La réforme de la facturation électronique s'impose à toutes les entreprises assujetties à la TVA en France dès 2026. Changer d'outil de facturation n'est pas une obligation systématique, mais ignorer la question serait une erreur que beaucoup de dirigeants de TPE et PME paient au prix fort.


Voici les critères qui font toute la différence.


Ce que la réforme impose réellement à votre entreprise


Depuis plusieurs années repoussée, la généralisation de la facturation électronique entre entreprises françaises entre désormais dans sa phase opérationnelle. À compter du 1er septembre 2026, toutes les entreprises assujetties à la TVA devront être en mesure de recevoir des factures électroniques. L'obligation d'émission, quant à elle, s'échelonne selon la taille : les grandes entreprises et les entreprises de taille intermédiaire basculent en premier, tandis que les petites et moyennes entreprises disposent d'un délai supplémentaire jusqu'au 1er septembre 2027.



Ce calendrier peut sembler confortable. Il ne l'est pas. Mettre en place un nouveau système de facturation, tester les flux avec ses fournisseurs et clients, former ses équipes : un minimum de six à douze mois est nécessaire pour une transition sereine. Les entreprises qui n'ont pas encore évalué leur situation courent le risque de devoir improviser dans l'urgence.

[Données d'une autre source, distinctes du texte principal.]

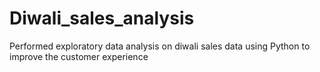 # Diwali_sales_analysis
Performed exploratory data analysis on diwali sales data using Python to improve the customer experience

La réforme repose sur deux dispositifs distincts. L'e-invoicing concerne la transmission dématérialisée des factures entre assujettis à la TVA domiciliés en France, dans un format structuré reconnu par l'administration. L'e-reporting impose la transmission périodique à la DGFiP de données sur les transactions qui restent hors du périmètre de l'e-invoicing : Ventes aux particuliers, opérations internationales, flux avec des entreprises non établies en France.


Dates clés de la réforme

1er sept. 2026

Obligation de réception pour toutes les entreprises. Obligation d'émission pour les grandes entreprises et les ETI.

1er sept. 2027

Obligation d'émission étendue aux PME, TPE et micro-entreprises assujetties à la TVA.

3 formats

Factur-X, UBL et CII constituent le socle minimal des formats structurés acceptés par la DGFiP.

PPF + PA

Toutes les factures transitent par une plateforme agréée (PA) ou via le Portail Public de Facturation.

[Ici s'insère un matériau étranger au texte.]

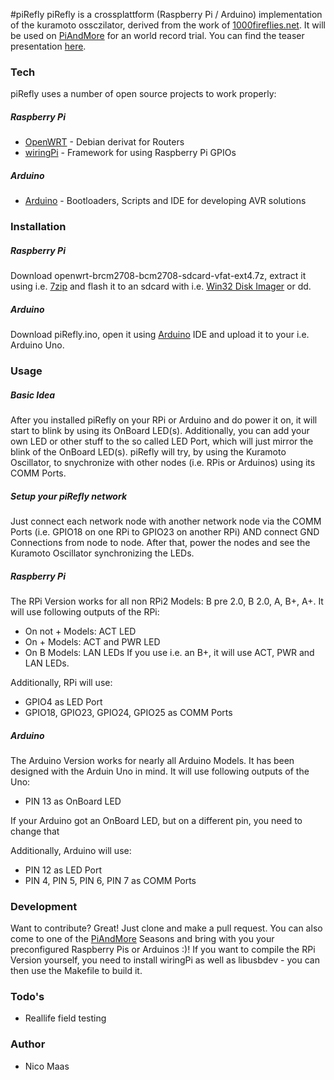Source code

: #piRefly
piRefly is a crossplattform (Raspberry Pi / Arduino) implementation of the kuramoto ossczilator, derived from the work of [1000fireflies.net]. It will be used on [PiAndMore] for an world record trial. You can find the teaser presentation [here].


### Tech
piRefly uses a number of open source projects to work properly:
##### Raspberry Pi
* [OpenWRT] - Debian derivat for Routers
* [wiringPi] - Framework for using Raspberry Pi GPIOs

##### Arduino
* [Arduino] - Bootloaders, Scripts and IDE for developing AVR solutions


### Installation
##### Raspberry Pi
Download openwrt-brcm2708-bcm2708-sdcard-vfat-ext4.7z, extract it using i.e. [7zip] and flash it to an sdcard with i.e. [Win32 Disk Imager] or dd.

##### Arduino
Download piRefly.ino, open it using [Arduino] IDE and upload it to your i.e. Arduino Uno.


### Usage
##### Basic Idea
After you installed piRefly on your RPi or Arduino and do power it on, it will start to blink by using its OnBoard LED(s). Additionally, you can add your own LED or other stuff to the so called LED Port, which will just mirror the blink of the OnBoard LED(s). piRefly will try, by using the Kuramoto Oscillator, to snychronize with other nodes (i.e. RPis or Arduinos) using its COMM Ports. 

##### Setup your piRefly network
Just connect each network node with another network node via the COMM Ports (i.e. GPIO18 on one RPi to GPIO23 on another RPi) AND connect GND Connections from node to node. After that, power the nodes and see the Kuramoto Oscillator synchronizing the LEDs.

##### Raspberry Pi
The RPi Version works for all non RPi2 Models: B pre 2.0, B 2.0, A, B+, A+.
It will use following outputs of the RPi:
* On not + Models: ACT LED
* On + Models: ACT and PWR LED
* On B Models: LAN LEDs
If you use i.e. an B+, it will use ACT, PWR and LAN LEDs.

Additionally, RPi will use:
* GPIO4 as LED Port
* GPIO18, GPIO23, GPIO24, GPIO25 as COMM Ports

##### Arduino
The Arduino Version works for nearly all Arduino Models. It has been designed with the Arduin Uno in mind.
It will use following outputs of the Uno:
* PIN 13 as OnBoard LED

If your Arduino got an OnBoard LED, but on a different pin, you need to change that

Additionally, Arduino will use:
* PIN 12 as LED Port
* PIN 4, PIN 5, PIN 6, PIN 7 as COMM Ports


### Development
Want to contribute? Great!
Just clone and make a pull request.
You can also come to one of the [PiAndMore] Seasons and bring with you your preconfigured Raspberry Pis or Arduinos :)!
If you want to compile the RPi Version yourself, you need to install wiringPi as well as libusbdev - you can then use the Makefile to build it.


### Todo's
* Reallife field testing

### Author
* Nico Maas

[1000fireflies.net]: http://1000fireflies.net/
[PiAndMore]: http://piandmore.de/
[here]: http://www.nico-maas.de/wordpress/?p=1103
[OpenWRT]: http://openwrt.org
[wiringPi]: http://wiringpi.com/
[Arduino]: http://www.arduino.cc/
[7zip]: http://www.7-zip.de/
[Win32 Disk Imager]: http://sourceforge.net/projects/win32diskimager/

Ce qui change concrètement dans votre organisation


La facturation électronique ne se résume pas à envoyer un PDF par courriel, pratique qui ne sera plus conforme. Une facture électronique au sens de la réforme est un document structuré, lisible à la fois par un humain et par une machine, transmis obligatoirement via une plateforme agréée (PA) ou, pour ceux qui l'auront choisi, via le Portail Public de Facturation.


Concrètement, plusieurs maillons de votre processus de facturation vont devoir évoluer : la création du document, son format, son routage vers le destinataire et son archivage. La question n'est donc pas uniquement celle du logiciel. C'est l'ensemble du flux Order-to-Cash (de la commande à l'encaissement) et Procure-to-Pay (de l'achat au règlement fournisseur) qui est concerné.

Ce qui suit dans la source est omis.